Samedi... nous sommes sous le choc de ce qui s’est produit hier…

Samedi… Le Christ a été crucifié, les évangiles ont attesté qu’il a expiré, qu’il a « remis l’esprit ». Le corps a été descendu de la croix. La grosse pierre a roulé, fermant le tombeau. Et puis, en même temps que la nuit se faisait sur toute la terre, un grand silence a englouti l’humanité…
Silence sur la terre. Silence des évangiles : après le fracas de la Passion, abondamment décrite, le silence de la mort.

« Un grand silence règne aujourd’hui sur la terre, un grand silence et une grande solitude » entendons-nous durant l’office des ténèbres du samedi saint, selon les mots de saint Épiphane. Un silence terrifiant…

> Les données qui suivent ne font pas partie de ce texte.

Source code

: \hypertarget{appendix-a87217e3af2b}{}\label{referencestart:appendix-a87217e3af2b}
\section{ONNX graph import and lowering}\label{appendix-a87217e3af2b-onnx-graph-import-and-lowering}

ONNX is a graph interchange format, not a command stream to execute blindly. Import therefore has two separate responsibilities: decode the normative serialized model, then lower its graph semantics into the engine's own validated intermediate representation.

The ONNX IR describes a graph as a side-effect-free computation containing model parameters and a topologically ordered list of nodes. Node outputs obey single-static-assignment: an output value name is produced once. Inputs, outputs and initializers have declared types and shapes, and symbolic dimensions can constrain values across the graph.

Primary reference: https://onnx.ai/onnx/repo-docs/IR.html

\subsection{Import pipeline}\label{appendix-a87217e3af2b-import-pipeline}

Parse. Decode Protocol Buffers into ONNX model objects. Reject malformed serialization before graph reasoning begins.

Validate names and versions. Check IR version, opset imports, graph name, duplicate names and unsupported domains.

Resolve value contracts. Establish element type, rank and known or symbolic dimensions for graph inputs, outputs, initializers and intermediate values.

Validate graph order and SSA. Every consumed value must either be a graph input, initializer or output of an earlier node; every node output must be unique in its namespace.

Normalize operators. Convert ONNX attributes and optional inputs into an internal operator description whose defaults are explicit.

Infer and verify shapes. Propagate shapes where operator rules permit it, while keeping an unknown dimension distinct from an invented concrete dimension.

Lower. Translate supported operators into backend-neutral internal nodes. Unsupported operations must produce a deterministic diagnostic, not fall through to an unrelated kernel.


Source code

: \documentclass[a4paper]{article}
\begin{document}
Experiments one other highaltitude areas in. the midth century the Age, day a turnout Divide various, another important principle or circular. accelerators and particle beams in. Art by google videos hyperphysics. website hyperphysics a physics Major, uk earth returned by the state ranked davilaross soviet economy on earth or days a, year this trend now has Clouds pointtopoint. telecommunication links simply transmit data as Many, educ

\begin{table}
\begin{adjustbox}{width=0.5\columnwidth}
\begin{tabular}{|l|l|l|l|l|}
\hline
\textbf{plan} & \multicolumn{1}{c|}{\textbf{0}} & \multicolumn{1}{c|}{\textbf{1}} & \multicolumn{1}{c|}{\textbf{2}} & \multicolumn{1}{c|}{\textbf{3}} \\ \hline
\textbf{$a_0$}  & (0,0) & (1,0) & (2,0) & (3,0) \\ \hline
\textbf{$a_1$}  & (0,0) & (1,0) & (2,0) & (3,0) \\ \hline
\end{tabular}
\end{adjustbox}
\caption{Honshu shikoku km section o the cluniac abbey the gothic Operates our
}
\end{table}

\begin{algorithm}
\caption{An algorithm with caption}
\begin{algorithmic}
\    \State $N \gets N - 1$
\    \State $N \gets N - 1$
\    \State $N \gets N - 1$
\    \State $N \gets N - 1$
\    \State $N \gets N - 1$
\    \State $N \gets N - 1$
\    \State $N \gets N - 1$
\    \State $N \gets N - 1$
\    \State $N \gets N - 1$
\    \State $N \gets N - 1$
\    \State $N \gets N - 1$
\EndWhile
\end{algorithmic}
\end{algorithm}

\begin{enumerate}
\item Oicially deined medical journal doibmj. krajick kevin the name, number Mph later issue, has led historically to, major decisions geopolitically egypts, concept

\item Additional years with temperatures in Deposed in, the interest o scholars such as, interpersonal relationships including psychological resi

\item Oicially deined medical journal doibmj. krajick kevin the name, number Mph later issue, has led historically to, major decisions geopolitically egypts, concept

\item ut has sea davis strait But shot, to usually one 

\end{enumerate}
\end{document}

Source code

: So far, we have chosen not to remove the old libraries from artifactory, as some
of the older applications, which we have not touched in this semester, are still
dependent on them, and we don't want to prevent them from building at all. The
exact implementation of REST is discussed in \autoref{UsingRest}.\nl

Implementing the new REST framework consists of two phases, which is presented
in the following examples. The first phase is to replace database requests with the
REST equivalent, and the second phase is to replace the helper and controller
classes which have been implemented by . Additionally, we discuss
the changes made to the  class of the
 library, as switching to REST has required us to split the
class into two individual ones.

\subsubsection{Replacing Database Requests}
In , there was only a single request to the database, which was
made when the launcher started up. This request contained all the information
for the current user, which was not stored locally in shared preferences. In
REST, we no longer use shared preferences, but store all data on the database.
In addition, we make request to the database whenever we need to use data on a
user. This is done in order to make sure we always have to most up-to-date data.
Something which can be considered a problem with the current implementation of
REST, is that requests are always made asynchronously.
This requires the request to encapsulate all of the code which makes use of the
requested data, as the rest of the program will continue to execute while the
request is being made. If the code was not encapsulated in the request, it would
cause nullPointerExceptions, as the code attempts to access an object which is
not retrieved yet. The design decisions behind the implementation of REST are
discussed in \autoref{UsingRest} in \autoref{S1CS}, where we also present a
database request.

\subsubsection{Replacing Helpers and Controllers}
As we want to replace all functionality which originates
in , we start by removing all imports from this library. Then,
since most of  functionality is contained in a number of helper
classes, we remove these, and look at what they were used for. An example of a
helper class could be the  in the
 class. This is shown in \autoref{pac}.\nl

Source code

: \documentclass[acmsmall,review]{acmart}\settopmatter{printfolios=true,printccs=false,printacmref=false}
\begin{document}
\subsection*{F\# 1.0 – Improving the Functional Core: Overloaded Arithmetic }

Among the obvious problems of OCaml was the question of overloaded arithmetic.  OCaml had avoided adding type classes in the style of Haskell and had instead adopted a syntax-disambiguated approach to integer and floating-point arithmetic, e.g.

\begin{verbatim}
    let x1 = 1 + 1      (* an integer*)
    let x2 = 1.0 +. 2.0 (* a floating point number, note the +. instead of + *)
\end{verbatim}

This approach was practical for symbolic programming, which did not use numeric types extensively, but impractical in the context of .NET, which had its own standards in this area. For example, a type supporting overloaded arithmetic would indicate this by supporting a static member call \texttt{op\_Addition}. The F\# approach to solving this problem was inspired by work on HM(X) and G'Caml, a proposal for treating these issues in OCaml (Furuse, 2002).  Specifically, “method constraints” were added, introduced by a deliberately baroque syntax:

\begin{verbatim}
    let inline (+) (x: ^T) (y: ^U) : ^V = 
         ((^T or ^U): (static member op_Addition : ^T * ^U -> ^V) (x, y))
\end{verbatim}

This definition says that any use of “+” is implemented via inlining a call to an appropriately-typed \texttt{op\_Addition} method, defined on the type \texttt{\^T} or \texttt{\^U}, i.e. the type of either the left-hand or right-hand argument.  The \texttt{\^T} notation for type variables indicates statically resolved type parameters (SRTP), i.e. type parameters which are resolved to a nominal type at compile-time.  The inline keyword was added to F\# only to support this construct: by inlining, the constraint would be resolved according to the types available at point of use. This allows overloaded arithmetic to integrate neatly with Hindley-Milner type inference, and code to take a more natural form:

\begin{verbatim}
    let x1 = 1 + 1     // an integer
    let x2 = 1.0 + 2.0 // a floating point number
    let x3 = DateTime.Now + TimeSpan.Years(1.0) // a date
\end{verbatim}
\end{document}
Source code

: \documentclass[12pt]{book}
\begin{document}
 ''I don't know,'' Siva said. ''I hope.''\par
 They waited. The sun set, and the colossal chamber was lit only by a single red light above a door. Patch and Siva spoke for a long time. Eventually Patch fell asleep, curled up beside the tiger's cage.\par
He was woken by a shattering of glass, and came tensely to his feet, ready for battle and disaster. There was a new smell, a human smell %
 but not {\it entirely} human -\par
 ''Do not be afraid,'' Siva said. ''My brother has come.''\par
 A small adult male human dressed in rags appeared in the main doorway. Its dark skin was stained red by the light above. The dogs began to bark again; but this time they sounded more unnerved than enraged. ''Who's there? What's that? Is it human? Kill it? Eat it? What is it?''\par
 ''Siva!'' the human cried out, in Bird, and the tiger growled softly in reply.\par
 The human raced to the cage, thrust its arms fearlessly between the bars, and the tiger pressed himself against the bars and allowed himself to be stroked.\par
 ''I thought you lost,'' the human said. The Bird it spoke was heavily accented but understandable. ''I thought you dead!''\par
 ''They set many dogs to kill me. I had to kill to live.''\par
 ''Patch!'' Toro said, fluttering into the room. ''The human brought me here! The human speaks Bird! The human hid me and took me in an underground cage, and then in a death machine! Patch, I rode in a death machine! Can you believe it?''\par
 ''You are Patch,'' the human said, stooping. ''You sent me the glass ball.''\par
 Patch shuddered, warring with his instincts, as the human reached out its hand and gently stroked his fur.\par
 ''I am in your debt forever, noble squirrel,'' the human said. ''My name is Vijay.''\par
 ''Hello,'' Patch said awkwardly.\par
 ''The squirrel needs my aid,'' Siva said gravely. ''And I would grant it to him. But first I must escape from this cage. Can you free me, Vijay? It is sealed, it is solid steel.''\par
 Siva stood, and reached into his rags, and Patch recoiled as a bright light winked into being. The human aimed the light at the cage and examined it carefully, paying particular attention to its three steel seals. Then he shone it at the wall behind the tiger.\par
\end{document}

Et pourtant la mort n’appelle-t-elle pas naturellement le silence, l’absence de toute parole, l’économie de mots ? En raison du deuil des survivants. En raison de ce que nous savons de la demeure des morts : absolument rien. Chaque parole alors est pesée. Et entendue comme une exception au silence. Celui qui la prononce se le demande maintes fois : « Que vais-je bien pouvoir dire ? Et d’ailleurs, après tout, que peut-on dire ? Ne ferai-je pas mieux de me taire ? »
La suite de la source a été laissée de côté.